Among the entries that follow, count the lines that contain the word "setup" and say how many there are, writing nothing else.

#### EXTRACTED DATA ####

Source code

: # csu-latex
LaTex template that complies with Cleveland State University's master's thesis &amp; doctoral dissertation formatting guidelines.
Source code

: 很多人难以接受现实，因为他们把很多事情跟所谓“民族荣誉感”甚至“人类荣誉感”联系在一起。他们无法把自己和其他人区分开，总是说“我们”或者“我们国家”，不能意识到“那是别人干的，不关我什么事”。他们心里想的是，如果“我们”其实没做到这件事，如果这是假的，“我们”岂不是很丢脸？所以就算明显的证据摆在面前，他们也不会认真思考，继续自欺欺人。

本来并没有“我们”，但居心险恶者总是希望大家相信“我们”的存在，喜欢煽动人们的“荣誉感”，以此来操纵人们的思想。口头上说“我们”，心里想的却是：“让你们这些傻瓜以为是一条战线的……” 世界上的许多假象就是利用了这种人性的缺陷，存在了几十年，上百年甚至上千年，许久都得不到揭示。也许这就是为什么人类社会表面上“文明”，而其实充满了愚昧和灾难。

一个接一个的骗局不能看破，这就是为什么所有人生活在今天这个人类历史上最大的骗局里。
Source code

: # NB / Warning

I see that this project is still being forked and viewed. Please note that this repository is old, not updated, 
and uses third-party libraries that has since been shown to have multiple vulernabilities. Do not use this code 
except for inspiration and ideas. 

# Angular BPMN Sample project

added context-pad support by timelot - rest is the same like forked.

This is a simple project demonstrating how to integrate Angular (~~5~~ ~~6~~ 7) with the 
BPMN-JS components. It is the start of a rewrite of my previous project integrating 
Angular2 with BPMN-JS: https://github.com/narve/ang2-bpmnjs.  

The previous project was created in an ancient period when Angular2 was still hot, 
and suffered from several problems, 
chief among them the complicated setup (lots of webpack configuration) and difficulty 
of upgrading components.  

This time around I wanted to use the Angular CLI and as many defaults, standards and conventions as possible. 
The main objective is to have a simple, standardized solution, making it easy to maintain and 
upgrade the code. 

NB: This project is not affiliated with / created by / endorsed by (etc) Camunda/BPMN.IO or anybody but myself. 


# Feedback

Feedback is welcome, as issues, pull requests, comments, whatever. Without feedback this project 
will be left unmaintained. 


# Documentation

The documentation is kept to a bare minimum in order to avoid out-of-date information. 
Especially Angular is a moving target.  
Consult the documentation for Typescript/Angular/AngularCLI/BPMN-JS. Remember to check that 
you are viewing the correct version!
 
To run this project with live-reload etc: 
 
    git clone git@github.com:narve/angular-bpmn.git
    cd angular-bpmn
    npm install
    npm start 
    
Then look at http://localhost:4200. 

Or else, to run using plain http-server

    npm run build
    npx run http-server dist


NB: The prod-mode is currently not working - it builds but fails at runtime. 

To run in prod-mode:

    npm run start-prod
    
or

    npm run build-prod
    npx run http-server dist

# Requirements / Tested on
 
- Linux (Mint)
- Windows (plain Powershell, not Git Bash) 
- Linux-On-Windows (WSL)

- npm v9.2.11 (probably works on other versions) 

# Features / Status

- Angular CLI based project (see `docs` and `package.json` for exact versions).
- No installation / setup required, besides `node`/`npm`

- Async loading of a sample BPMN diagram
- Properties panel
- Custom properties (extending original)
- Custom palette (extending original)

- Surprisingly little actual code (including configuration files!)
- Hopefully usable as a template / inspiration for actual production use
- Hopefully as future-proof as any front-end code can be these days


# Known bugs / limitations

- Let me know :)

####

**RESPONSE:** 2